• GIVEN RECORDS:
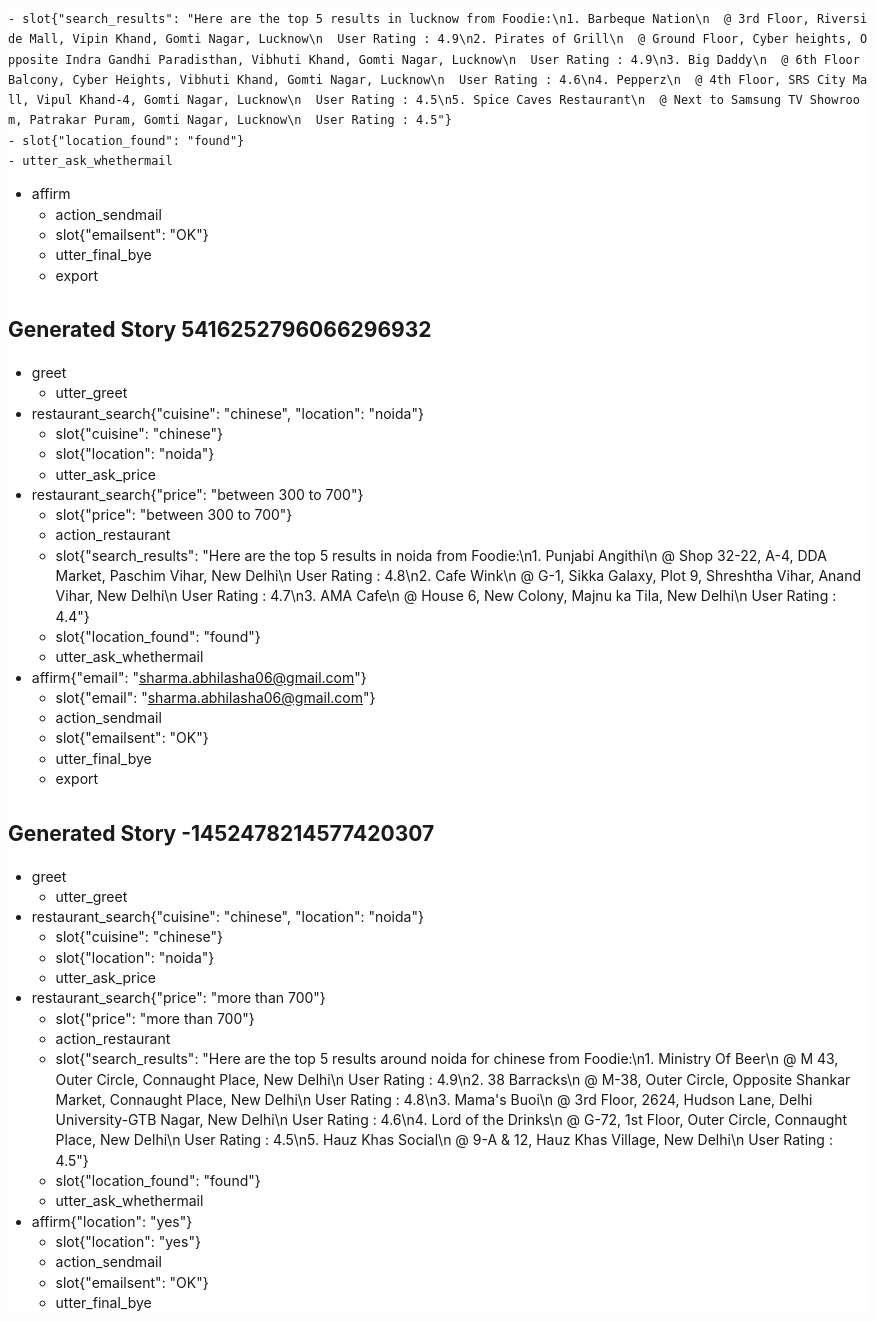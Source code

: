    - slot{"search_results": "Here are the top 5 results in lucknow from Foodie:\n1. Barbeque Nation\n  @ 3rd Floor, Riverside Mall, Vipin Khand, Gomti Nagar, Lucknow\n  User Rating : 4.9\n2. Pirates of Grill\n  @ Ground Floor, Cyber heights, Opposite Indra Gandhi Paradisthan, Vibhuti Khand, Gomti Nagar, Lucknow\n  User Rating : 4.9\n3. Big Daddy\n  @ 6th Floor Balcony, Cyber Heights, Vibhuti Khand, Gomti Nagar, Lucknow\n  User Rating : 4.6\n4. Pepperz\n  @ 4th Floor, SRS City Mall, Vipul Khand-4, Gomti Nagar, Lucknow\n  User Rating : 4.5\n5. Spice Caves Restaurant\n  @ Next to Samsung TV Showroom, Patrakar Puram, Gomti Nagar, Lucknow\n  User Rating : 4.5"}
    - slot{"location_found": "found"}
    - utter_ask_whethermail
* affirm
    - action_sendmail
    - slot{"emailsent": "OK"}
    - utter_final_bye
    - export

## Generated Story 5416252796066296932
* greet
    - utter_greet
* restaurant_search{"cuisine": "chinese", "location": "noida"}
    - slot{"cuisine": "chinese"}
    - slot{"location": "noida"}
    - utter_ask_price
* restaurant_search{"price": "between 300 to 700"}
    - slot{"price": "between 300 to 700"}
    - action_restaurant
    - slot{"search_results": "Here are the top 5 results in noida from Foodie:\n1. Punjabi Angithi\n  @ Shop 32-22, A-4, DDA Market, Paschim Vihar, New Delhi\n  User Rating : 4.8\n2. Cafe Wink\n  @ G-1, Sikka Galaxy, Plot 9, Shreshtha Vihar, Anand Vihar, New Delhi\n  User Rating : 4.7\n3. AMA Cafe\n  @ House 6, New Colony, Majnu ka Tila, New Delhi\n  User Rating : 4.4"}
    - slot{"location_found": "found"}
    - utter_ask_whethermail
* affirm{"email": "sharma.abhilasha06@gmail.com"}
    - slot{"email": "sharma.abhilasha06@gmail.com"}
    - action_sendmail
    - slot{"emailsent": "OK"}
    - utter_final_bye
    - export

## Generated Story -1452478214577420307
* greet
    - utter_greet
* restaurant_search{"cuisine": "chinese", "location": "noida"}
    - slot{"cuisine": "chinese"}
    - slot{"location": "noida"}
    - utter_ask_price
* restaurant_search{"price": "more than 700"}
    - slot{"price": "more than 700"}
    - action_restaurant
    - slot{"search_results": "Here are the top 5 results around noida for chinese from Foodie:\n1. Ministry Of Beer\n  @ M 43, Outer Circle, Connaught Place, New Delhi\n  User Rating : 4.9\n2. 38 Barracks\n  @ M-38, Outer Circle, Opposite Shankar Market, Connaught Place, New Delhi\n  User Rating : 4.8\n3. Mama's Buoi\n  @ 3rd Floor, 2624, Hudson Lane, Delhi University-GTB Nagar, New Delhi\n  User Rating : 4.6\n4. Lord of the Drinks\n  @ G-72, 1st Floor, Outer Circle, Connaught Place, New Delhi\n  User Rating : 4.5\n5. Hauz Khas Social\n  @ 9-A & 12, Hauz Khas Village, New Delhi\n  User Rating : 4.5"}
    - slot{"location_found": "found"}
    - utter_ask_whethermail
* affirm{"location": "yes"}
    - slot{"location": "yes"}
    - action_sendmail
    - slot{"emailsent": "OK"}
    - utter_final_bye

• TRY IT: If a line in the records above contains the word "gmail", copy it.

• SOLUTION TO THIS TASK:
* affirm{"email": "sharma.abhilasha06@gmail.com"}
    - slot{"email": "sharma.abhilasha06@gmail.com"}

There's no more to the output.